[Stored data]
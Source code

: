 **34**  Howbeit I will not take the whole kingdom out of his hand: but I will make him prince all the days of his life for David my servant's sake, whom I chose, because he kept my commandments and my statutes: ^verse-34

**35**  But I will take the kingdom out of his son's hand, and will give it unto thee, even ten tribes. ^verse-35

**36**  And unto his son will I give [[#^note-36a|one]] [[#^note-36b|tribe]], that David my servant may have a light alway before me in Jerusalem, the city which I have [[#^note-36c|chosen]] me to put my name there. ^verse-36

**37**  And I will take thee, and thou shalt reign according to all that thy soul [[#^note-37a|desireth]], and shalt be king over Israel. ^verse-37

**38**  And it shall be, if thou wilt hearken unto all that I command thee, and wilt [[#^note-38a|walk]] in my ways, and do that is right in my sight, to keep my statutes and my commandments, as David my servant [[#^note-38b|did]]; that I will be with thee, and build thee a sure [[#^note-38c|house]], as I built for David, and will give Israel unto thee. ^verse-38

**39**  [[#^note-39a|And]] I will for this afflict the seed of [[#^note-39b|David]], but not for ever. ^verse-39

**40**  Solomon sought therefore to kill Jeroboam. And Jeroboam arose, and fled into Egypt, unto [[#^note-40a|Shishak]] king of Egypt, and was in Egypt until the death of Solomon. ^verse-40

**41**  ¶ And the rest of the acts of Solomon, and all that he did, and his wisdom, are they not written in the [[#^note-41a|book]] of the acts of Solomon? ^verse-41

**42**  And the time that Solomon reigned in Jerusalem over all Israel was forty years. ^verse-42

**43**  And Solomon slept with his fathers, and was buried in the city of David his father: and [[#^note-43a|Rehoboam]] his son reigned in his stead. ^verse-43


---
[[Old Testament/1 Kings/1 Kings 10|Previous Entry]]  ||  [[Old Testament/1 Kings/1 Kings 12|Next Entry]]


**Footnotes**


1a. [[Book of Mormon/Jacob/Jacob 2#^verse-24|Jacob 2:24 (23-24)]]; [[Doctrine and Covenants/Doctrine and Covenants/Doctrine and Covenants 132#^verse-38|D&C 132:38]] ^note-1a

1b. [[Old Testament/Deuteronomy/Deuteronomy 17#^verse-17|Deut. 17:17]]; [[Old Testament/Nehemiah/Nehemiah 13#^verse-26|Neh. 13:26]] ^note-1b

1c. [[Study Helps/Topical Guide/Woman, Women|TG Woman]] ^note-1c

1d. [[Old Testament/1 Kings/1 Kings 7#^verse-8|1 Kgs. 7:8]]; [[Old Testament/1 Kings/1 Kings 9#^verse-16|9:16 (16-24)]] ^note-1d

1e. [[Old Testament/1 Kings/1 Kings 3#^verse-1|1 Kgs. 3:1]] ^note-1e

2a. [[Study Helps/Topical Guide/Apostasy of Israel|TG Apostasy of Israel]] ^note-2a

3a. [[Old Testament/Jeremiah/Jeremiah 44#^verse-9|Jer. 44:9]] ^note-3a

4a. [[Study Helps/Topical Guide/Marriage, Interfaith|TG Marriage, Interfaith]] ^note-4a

▶ [Action item] Word for word, repeat every record.

▶ [Problem solution]
Source code

: **34**  Howbeit I will not take the whole kingdom out of his hand: but I will make him prince all the days of his life for David my servant's sake, whom I chose, because he kept my commandments and my statutes: ^verse-34

**35**  But I will take the kingdom out of his son's hand, and will give it unto thee, even ten tribes. ^verse-35

**36**  And unto his son will I give [[#^note-36a|one]] [[#^note-36b|tribe]], that David my servant may have a light alway before me in Jerusalem, the city which I have [[#^note-36c|chosen]] me to put my name there. ^verse-36

**37**  And I will take thee, and thou shalt reign according to all that thy soul [[#^note-37a|desireth]], and shalt be king over Israel. ^verse-37

**38**  And it shall be, if thou wilt hearken unto all that I command thee, and wilt [[#^note-38a|walk]] in my ways, and do that is right in my sight, to keep my statutes and my commandments, as David my servant [[#^note-38b|did]]; that I will be with thee, and build thee a sure [[#^note-38c|house]], as I built for David, and will give Israel unto thee. ^verse-38

**39**  [[#^note-39a|And]] I will for this afflict the seed of [[#^note-39b|David]], but not for ever. ^verse-39

**40**  Solomon sought therefore to kill Jeroboam. And Jeroboam arose, and fled into Egypt, unto [[#^note-40a|Shishak]] king of Egypt, and was in Egypt until the death of Solomon. ^verse-40

**41**  ¶ And the rest of the acts of Solomon, and all that he did, and his wisdom, are they not written in the [[#^note-41a|book]] of the acts of Solomon? ^verse-41

**42**  And the time that Solomon reigned in Jerusalem over all Israel was forty years. ^verse-42

**43**  And Solomon slept with his fathers, and was buried in the city of David his father: and [[#^note-43a|Rehoboam]] his son reigned in his stead. ^verse-43


---
[[Old Testament/1 Kings/1 Kings 10|Previous Entry]]  ||  [[Old Testament/1 Kings/1 Kings 12|Next Entry]]


**Footnotes**


1a. [[Book of Mormon/Jacob/Jacob 2#^verse-24|Jacob 2:24 (23-24)]]; [[Doctrine and Covenants/Doctrine and Covenants/Doctrine and Covenants 132#^verse-38|D&C 132:38]] ^note-1a

1b. [[Old Testament/Deuteronomy/Deuteronomy 17#^verse-17|Deut. 17:17]]; [[Old Testament/Nehemiah/Nehemiah 13#^verse-26|Neh. 13:26]] ^note-1b

1c. [[Study Helps/Topical Guide/Woman, Women|TG Woman]] ^note-1c

1d. [[Old Testament/1 Kings/1 Kings 7#^verse-8|1 Kgs. 7:8]]; [[Old Testament/1 Kings/1 Kings 9#^verse-16|9:16 (16-24)]] ^note-1d

1e. [[Old Testament/1 Kings/1 Kings 3#^verse-1|1 Kgs. 3:1]] ^note-1e

2a. [[Study Helps/Topical Guide/Apostasy of Israel|TG Apostasy of Israel]] ^note-2a

3a. [[Old Testament/Jeremiah/Jeremiah 44#^verse-9|Jer. 44:9]] ^note-3a

4a. [[Study Helps/Topical Guide/Marriage, Interfaith|TG Marriage, Interfaith]] ^note-4a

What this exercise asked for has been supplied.